00:40:11.840 | In this particular case, the current idea that we have
00:40:14.840 | about measurement and quantum mechanics
00:40:17.840 | is something very bizarre and very abstract,
00:40:21.960 | and I don't think I can yet explain it
00:40:25.120 | without kind of yakking about very technical things.
00:40:28.360 | Eventually I will be able to, but if that's right,
00:40:32.920 | it's kind of a, it's a weird thing
00:40:34.720 | because it slices between determinism and randomness
00:40:39.220 | in a weird way that hasn't been sliced before, so to speak.
00:40:42.140 | So like many of these questions that come up in science
00:40:45.120 | where it's like, is it this or is it that?
00:40:47.660 | Turns out the real answer is it's neither of those things.
00:40:50.040 | It's something kind of different
00:40:51.540 | and sort of orthogonal to those categories.
00:40:55.860 | And so that's the current, you know,
00:40:58.020 | this week's idea about how that might work.
00:41:01.120 | But, you know, we'll see how that unfolds.
00:41:05.780 | I mean, there's this question about a field like physics
00:41:09.180 | and sort of the quest for fundamental theory and so on.
00:41:12.420 | And there's both the science of what happens
00:41:14.860 | and there's the sort of the social aspect of what happens
00:41:18.380 | because, you know, in a field that is basically
00:41:21.700 | as old as physics, we're at, I don't know what it is,
00:41:25.060 | fourth generation, I don't know, fifth generation,
00:41:26.860 | I don't know what generation it is of physicists.

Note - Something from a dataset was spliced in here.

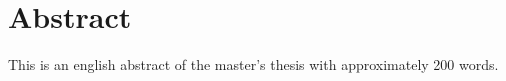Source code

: \section*{Abstract}

This is an english abstract of the master's thesis with approximately 200 words.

00:41:29.540 | And like, I was one of these, so to speak.
00:41:31.580 | And for me, the foundations were like the pyramids,
00:41:34.940 | so to speak, you know, it was that way
00:41:36.880 | and it was always that way.
00:41:39.220 | It is difficult in an old field to go back
00:41:42.180 | to the foundations and think about rewriting them.
00:41:44.920 | It's a lot easier in young fields
00:41:46.780 | where you're still dealing with the first generation
00:41:49.340 | of people who invented the field.
00:41:51.000 | And it tends to be the case, you know,
00:41:53.460 | that the nature of what happens in science tends to be,
00:41:56.740 | you know, you'll get, typically the pattern
00:41:59.260 | is some methodological advance occurs.
00:42:02.400 | And then there's a period of five years, 10 years,
00:42:04.520 | maybe a little bit longer than that,
00:42:06.260 | where there's lots of things that are now made possible
00:42:08.860 | by that methodological advance, whether it's, you know,
00:42:12.580 | I don't know, telescopes or whether that's
00:42:14.420 | some mathematical method or something.
00:42:16.740 | It's, you know, there's a, something happens,
00:42:21.740 | a tool gets built, and then you can do a bunch of stuff.
00:42:25.580 | And there's a bunch of low-hanging fruit to be picked.
00:42:28.600 | And that takes a certain amount of time.
00:42:30.980 | After that, all that low-hanging fruit is picked,
00:42:33.980 | then it's a hard slog for the next however many decades
00:42:38.180 | or century or more to get to the next sort of level
00:42:42.620 | at which one can do something.
00:42:43.660 | And it's kind of a, and it tends to be the case
00:42:46.420 | that in fields that are in that kind of,
00:42:48.460 | I wouldn't say cruise mode, 'cause it's really hard work,
00:42:51.140 | but it's very hard work for very incremental progress.